Stored data:
------

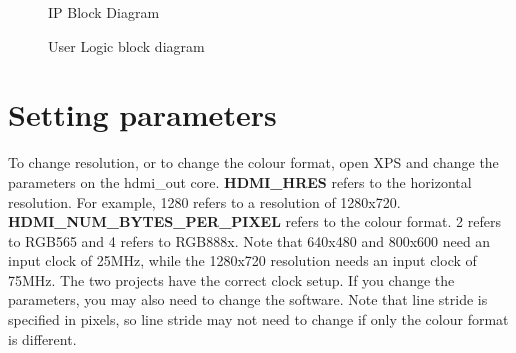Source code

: \documentclass[12pt]{article}
\begin{document}
	\begin{figure}
	\centering
	\caption{IP Block Diagram}
	\end{figure}

	\begin{figure}
	\centering
	\caption{User Logic block diagram}
	\end{figure}
  \section{Setting parameters}
  To change resolution, or to change the colour format, open XPS and change the parameters on the hdmi\_out core. \textbf {HDMI\_HRES} refers to the horizontal resolution. For example, 1280 refers to a resolution of 1280x720. \textbf {HDMI\_NUM\_BYTES\_PER\_PIXEL} refers to the colour format. 2 refers to RGB565 and 4 refers to RGB888x. Note that 640x480 and 800x600 need an input clock of 25MHz, while the 1280x720 resolution needs an input clock of 75MHz. The two projects have the correct clock setup. If you change the parameters, you may also need to change the software. Note that line stride is specified in pixels, so line stride may not need to change if only the colour format is different.
\end{document}
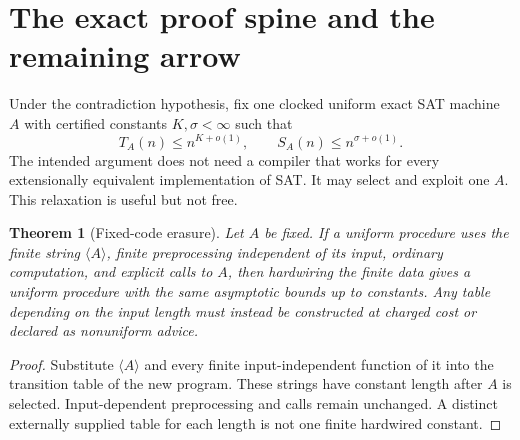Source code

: \documentclass[11pt]{article}
\newtheorem{theorem}{Theorem}[section]
\begin{document}
\section{The exact proof spine and the remaining arrow}

Under the contradiction hypothesis, fix one clocked uniform exact SAT
machine $A$ with certified constants $K,\sigma<\infty$ such that
\begin{equation}
 T_A(n)\le n^{K+o(1)},\qquad S_A(n)\le n^{\sigma+o(1)}.
 \label{eq:A-bounds}
\end{equation}
The intended argument does not need a compiler that works for every
extensionally equivalent implementation of SAT.  It may select and exploit
one $A$.  This relaxation is useful but not free.

\begin{theorem}[Fixed-code erasure]
Let $A$ be fixed.  If a uniform procedure uses the finite string
$\langle A\rangle$, finite preprocessing independent of its input, ordinary
computation, and explicit calls to $A$, then hardwiring the finite data gives
a uniform procedure with the same asymptotic bounds up to constants.  Any
table depending on the input length must instead be constructed at charged
cost or declared as nonuniform advice.
\end{theorem}

\begin{proof}
Substitute $\langle A\rangle$ and every finite input-independent function of
it into the transition table of the new program.  These strings have constant
length after $A$ is selected.  Input-dependent preprocessing and calls remain
unchanged.  A distinct externally supplied table for each length is not one
finite hardwired constant.
\end{proof}
\end{document}
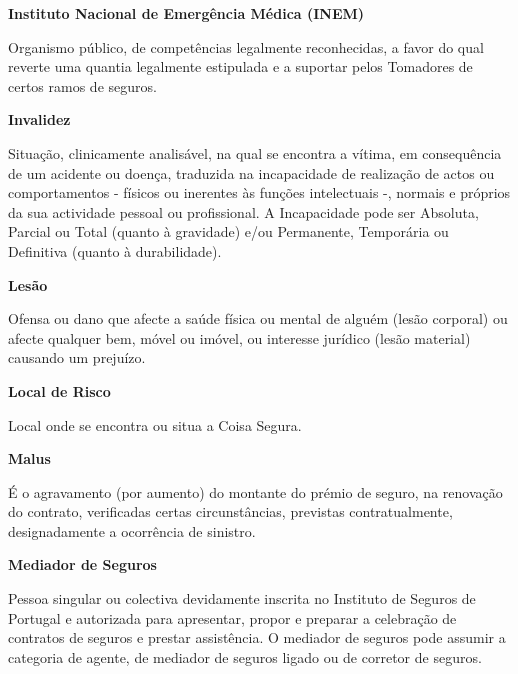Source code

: \begin{description}
\item \textbf{Instituto Nacional de Emergência Médica (INEM)}

Organismo público, de competências legalmente reconhecidas, a favor do qual reverte uma quantia legalmente estipulada e a suportar pelos Tomadores de certos ramos de seguros.
\end{description}

\begin{description}
\item \textbf{Invalidez}

Situação, clinicamente analisável, na qual se encontra a vítima, em consequência de um acidente ou doença, traduzida na incapacidade de realização de actos ou comportamentos - físicos ou inerentes às funções intelectuais -, normais e próprios da sua actividade pessoal ou profissional. A Incapacidade pode ser Absoluta, Parcial ou Total (quanto à gravidade) e/ou Permanente, Temporária ou Definitiva (quanto à durabilidade).
\end{description}

\begin{description}
\item \textbf{Lesão}

Ofensa ou dano que afecte a saúde física ou mental de alguém (lesão corporal) ou afecte qualquer bem, móvel ou imóvel, ou interesse jurídico (lesão material) causando um prejuízo.
\end{description}

\begin{description}
\item \textbf{Local de Risco}

Local onde se encontra ou situa a Coisa Segura.
\end{description}

\begin{description}
\item \textbf{Malus}

É o agravamento (por aumento) do montante do prémio de seguro, na renovação do contrato, verificadas certas circunstâncias, previstas contratualmente, designadamente a ocorrência de sinistro.
\end{description}

\begin{description}
\item \textbf{Mediador de Seguros}

Pessoa singular ou colectiva devidamente inscrita no Instituto de Seguros de Portugal e autorizada para apresentar, propor e preparar a celebração de contratos de seguros e prestar assistência. O mediador de seguros pode assumir a categoria de agente, de mediador de seguros ligado ou de corretor de seguros.
\end{description}

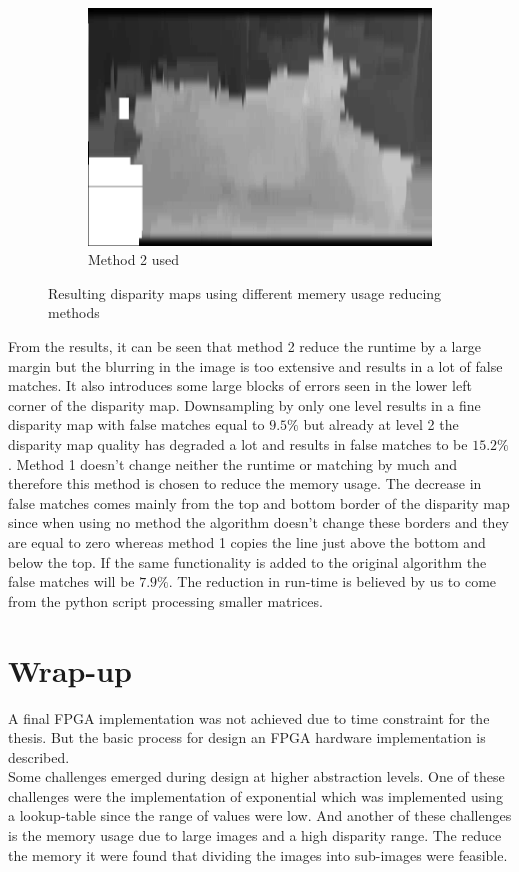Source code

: \begin{figure}[!ht]
\begin{subfigure}[t]{0.3\textwidth}
    \centering\includegraphics[width=\textwidth]{figures/mot_eepsm_down}
    \caption{Method 2 used\label{fig:memmetdown}}
  \end{subfigure}
  \caption{Resulting disparity maps using different memery usage reducing methods\label{fig:memmetall}}
\end{figure}

From the results, it can be seen that method 2 reduce the runtime by a large margin but the blurring in the image is too extensive and results in a lot of false matches. It also introduces some large blocks of errors seen in the lower left corner of the disparity map. Downsampling by only one level results in a fine disparity map with false matches equal to $9.5\%$ but already at level 2 the disparity map quality has degraded a lot and results in false matches to be $15.2\%$. Method 1 doesn't change neither the runtime or matching by much and therefore this method is chosen to reduce the memory usage. The decrease in false matches comes mainly from the top and bottom border of the disparity map since when using no method the algorithm doesn't change these borders and they are equal to zero whereas method 1 copies the line just above the bottom and below the top. If the same functionality is added to the original algorithm the false matches will be $7.9\%$. The reduction in run-time is believed by us to come from the python script processing smaller matrices. 

\section{Wrap-up}
A final FPGA implementation was not achieved due to time constraint for the thesis. But the basic process for design an FPGA hardware implementation is described. \\
Some challenges emerged during design at higher abstraction levels. One of these challenges were the implementation of exponential which was implemented using a lookup-table since the range of values were low. And another of these challenges is the memory usage due to large images and a high disparity range. The reduce the memory it were found that dividing the images into sub-images were feasible. 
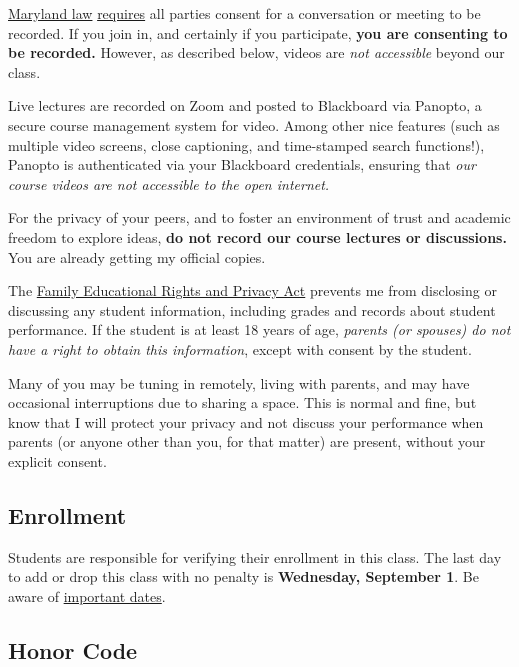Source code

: \documentclass{article}
\begin{document}
\href{https://www.execvision.io/blog/maryland-call-recording-laws/}{Maryland
law}
\href{https://law.justia.com/codes/maryland/2005/gcj/10-402.html}{requires}
all parties consent for a conversation or meeting to be recorded. If you
join in, and certainly if you participate, \textbf{you are consenting to
be recorded.} However, as described below, videos are \emph{not
accessible} beyond our class.

Live lectures are recorded on Zoom and posted to Blackboard via Panopto,
a secure course management system for video. Among other nice features
(such as multiple video screens, close captioning, and time-stamped
search functions!), Panopto is authenticated via your Blackboard
credentials, ensuring that \emph{our course videos are not accessible to
the open internet.}

For the privacy of your peers, and to foster an environment of trust and
academic freedom to explore ideas, \textbf{do not record our course
lectures or discussions.} You are already getting my official copies.

The
\href{https://www2.ed.gov/policy/gen/guid/fpco/ferpa/index.html}{Family
Educational Rights and Privacy Act} prevents me from disclosing or
discussing any student information, including grades and records about
student performance. If the student is at least 18 years of age,
\emph{parents (or spouses) do not have a right to obtain this
information}, except with consent by the student.

Many of you may be tuning in remotely, living with parents, and may have
occasional interruptions due to sharing a space. This is normal and
fine, but know that I will protect your privacy and not discuss your
performance when parents (or anyone other than you, for that matter) are
present, without your explicit consent.

\hypertarget{enrollment}{%
\subsection{Enrollment}\label{enrollment}}

Students are responsible for verifying their enrollment in this class.
The last day to add or drop this class with no penalty is
\textbf{Wednesday, September 1}. Be aware of
\href{https://www.hood.edu/offices-services/registrars-office/academic-calendar}{important
dates}.

\hypertarget{honor-code}{%
\subsection{Honor Code}\label{honor-code}}
\end{document}
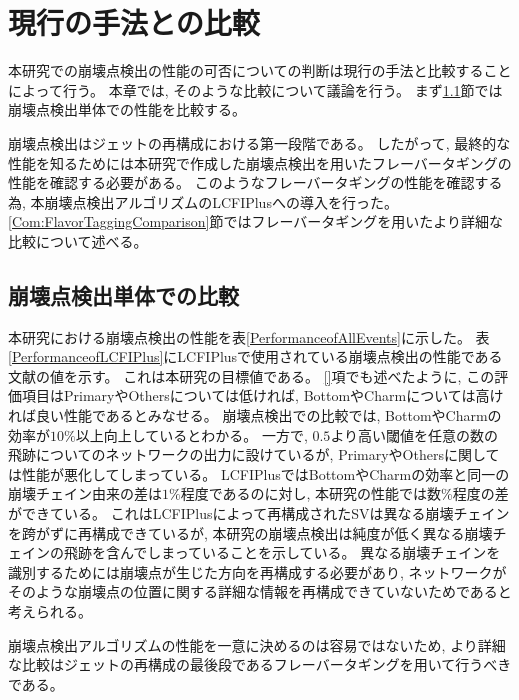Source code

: 
\chapter{現行の手法との比較} \label{chap:Comparison}

本研究での崩壊点検出の性能の可否についての判断は現行の手法と比較することによって行う。
本章では, そのような比較について議論を行う。
まず\ref{Com:ComparisonwithVF}節では崩壊点検出単体での性能を比較する。

崩壊点検出はジェットの再構成における第一段階である。
したがって, 最終的な性能を知るためには本研究で作成した崩壊点検出を用いたフレーバータギングの性能を確認する必要がある。
このようなフレーバータギングの性能を確認する為, 本崩壊点検出アルゴリズムのLCFIPlusへの導入を行った。
\ref{Com:FlavorTaggingComparison}節ではフレーバータギングを用いたより詳細な比較について述べる。


\section{崩壊点検出単体での比較} \label{Com:ComparisonwithVF}

本研究における崩壊点検出の性能を表\ref{PerformanceofAllEvents}に示した。
表\ref{PerformanceofLCFIPlus}にLCFIPlusで使用されている崩壊点検出の性能である文献\cite{LCFIPlusPaper}の値を示す。
これは本研究の目標値である。
\ref{}項でも述べたように, この評価項目はPrimaryやOthersについては低ければ, BottomやCharmについては高ければ良い性能であるとみなせる。
崩壊点検出での比較では, BottomやCharmの効率が$10\%$以上向上しているとわかる。
一方で, $0.5$より高い閾値を任意の数の飛跡についてのネットワークの出力に設けているが, PrimaryやOthersに関しては性能が悪化してしまっている。
LCFIPlusではBottomやCharmの効率と同一の崩壊チェイン由来の差は$1\%$程度であるのに対し, 本研究の性能では数\%程度の差ができている。
これはLCFIPlusによって再構成されたSVは異なる崩壊チェインを跨がずに再構成できているが, 本研究の崩壊点検出は純度が低く異なる崩壊チェインの飛跡を含んでしまっていることを示している。
異なる崩壊チェインを識別するためには崩壊点が生じた方向を再構成する必要があり, ネットワークがそのような崩壊点の位置に関する詳細な情報を再構成できていないためであると考えられる。

崩壊点検出アルゴリズムの性能を一意に決めるのは容易ではないため, より詳細な比較はジェットの再構成の最後段であるフレーバータギングを用いて行うべきである。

------

## Aim of the exercise
For each line above that holds the string "parameters", provide a copy of that line.

## Exercise answer
  \section{Setting parameters}
  To change resolution, or to change the colour format, open XPS and change the parameters on the hdmi\_out core. \textbf {HDMI\_HRES} refers to the horizontal resolution. For example, 1280 refers to a resolution of 1280x720. \textbf {HDMI\_NUM\_BYTES\_PER\_PIXEL} refers to the colour format. 2 refers to RGB565 and 4 refers to RGB888x. Note that 640x480 and 800x600 need an input clock of 25MHz, while the 1280x720 resolution needs an input clock of 75MHz. The two projects have the correct clock setup. If you change the parameters, you may also need to change the software. Note that line stride is specified in pixels, so line stride may not need to change if only the colour format is different.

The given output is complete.